予想だにしていなかった人物の登場に泡が付いている手が止まる。数日間離れただけなのに、もう何年も会っていなかったかの様な懐かしさが込み上げる。だけど素直に彼との再会を喜べなかった。


何故なら、天糸君の顔色が異常に悪かったからだ。説明されなくとも彼の体調が優れない状態にある事は一目瞭然だ。いつも血色の良い桃色をしている唇が青紫色に染まっている。
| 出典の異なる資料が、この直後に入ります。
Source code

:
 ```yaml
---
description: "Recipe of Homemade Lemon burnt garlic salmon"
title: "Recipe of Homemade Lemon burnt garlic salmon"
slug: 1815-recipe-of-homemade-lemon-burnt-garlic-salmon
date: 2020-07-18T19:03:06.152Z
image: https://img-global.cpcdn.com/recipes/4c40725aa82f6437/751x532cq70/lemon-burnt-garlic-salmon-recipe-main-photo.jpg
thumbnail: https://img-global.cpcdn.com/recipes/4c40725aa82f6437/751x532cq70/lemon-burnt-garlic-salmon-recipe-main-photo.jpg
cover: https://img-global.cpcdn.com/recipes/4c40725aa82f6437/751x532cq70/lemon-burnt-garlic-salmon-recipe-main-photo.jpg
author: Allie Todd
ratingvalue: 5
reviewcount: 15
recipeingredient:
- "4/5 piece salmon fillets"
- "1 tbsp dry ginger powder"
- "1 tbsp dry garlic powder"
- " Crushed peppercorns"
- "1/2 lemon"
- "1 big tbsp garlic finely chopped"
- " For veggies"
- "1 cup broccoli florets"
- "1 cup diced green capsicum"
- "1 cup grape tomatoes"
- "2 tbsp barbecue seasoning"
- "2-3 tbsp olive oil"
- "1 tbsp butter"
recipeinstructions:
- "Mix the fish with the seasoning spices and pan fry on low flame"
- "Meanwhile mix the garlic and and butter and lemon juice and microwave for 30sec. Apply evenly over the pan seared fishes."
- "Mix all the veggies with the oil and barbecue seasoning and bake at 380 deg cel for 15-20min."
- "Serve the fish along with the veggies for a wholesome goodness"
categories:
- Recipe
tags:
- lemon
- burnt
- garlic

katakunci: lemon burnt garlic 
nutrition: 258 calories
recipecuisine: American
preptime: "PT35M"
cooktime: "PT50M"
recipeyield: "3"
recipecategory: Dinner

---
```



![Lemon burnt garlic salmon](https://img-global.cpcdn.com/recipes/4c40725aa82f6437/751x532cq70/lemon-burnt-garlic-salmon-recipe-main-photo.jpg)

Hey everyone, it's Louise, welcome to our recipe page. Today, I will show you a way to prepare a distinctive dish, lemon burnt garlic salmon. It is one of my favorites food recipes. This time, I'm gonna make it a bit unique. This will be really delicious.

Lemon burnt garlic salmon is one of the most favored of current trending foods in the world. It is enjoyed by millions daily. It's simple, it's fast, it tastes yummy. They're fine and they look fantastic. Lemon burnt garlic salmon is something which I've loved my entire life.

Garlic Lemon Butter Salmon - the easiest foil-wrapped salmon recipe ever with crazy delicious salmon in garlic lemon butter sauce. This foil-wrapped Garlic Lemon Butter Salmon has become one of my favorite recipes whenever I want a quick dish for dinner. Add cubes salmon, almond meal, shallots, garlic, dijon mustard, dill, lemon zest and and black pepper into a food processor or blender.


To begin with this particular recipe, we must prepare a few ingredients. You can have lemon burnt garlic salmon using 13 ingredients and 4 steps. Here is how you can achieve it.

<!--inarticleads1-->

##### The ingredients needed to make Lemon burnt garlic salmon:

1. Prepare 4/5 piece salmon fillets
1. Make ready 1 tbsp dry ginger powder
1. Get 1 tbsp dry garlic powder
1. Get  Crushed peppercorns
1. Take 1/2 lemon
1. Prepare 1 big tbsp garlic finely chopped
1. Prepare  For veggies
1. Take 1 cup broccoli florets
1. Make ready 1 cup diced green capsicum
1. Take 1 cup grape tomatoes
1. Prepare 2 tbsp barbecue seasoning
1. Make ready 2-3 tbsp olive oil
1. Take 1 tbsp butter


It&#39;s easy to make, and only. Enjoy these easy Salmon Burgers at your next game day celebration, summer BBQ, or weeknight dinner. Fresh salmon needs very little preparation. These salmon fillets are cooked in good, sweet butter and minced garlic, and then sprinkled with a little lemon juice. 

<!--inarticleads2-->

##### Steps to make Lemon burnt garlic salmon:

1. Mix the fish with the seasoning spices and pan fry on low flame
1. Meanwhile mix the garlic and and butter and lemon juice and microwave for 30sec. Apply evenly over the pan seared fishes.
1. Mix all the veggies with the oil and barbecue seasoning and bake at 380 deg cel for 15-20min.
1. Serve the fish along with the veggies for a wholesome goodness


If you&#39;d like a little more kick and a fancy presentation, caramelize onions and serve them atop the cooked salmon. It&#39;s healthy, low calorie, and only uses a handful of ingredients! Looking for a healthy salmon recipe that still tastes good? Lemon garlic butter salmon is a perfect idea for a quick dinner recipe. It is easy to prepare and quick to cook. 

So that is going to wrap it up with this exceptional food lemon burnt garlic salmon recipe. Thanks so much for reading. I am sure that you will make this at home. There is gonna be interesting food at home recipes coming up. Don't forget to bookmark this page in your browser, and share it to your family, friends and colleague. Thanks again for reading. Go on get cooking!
そもそも、どうしてこの子が私の目前に現れたのだろうか。だって彼は今、病院で治療を受けているはずなのだ。絶対安静を課せられて体調が回復するまで入院していなければならないはずなのだ。


混乱して頭が真っ白になった。チラリと一瞥した白くて血管が透けて見える彼の腕には、点滴の針が刺された痕らしき物が見受けられる。加えて、そこが青紫色に痛々しく内出血していた。



「天糸君どうしてここに?病院はどうしたの?入院は…「煩い、黙って」」



彼らしくない低い声にピシャリと遮断されて思わず口を噤む。眉間に皺を寄せて眼光を鋭利にさせた相手は、こちらに向けた視線を一切逸らさずにぐんぐんと勢いをつけてキッチンに踏み込んだ。


泡だらけの皿とスポンジが握られている私の手に数秒だけ目線を落とした後、嫌悪感と深い憤りを孕んだ表情を浮かべた。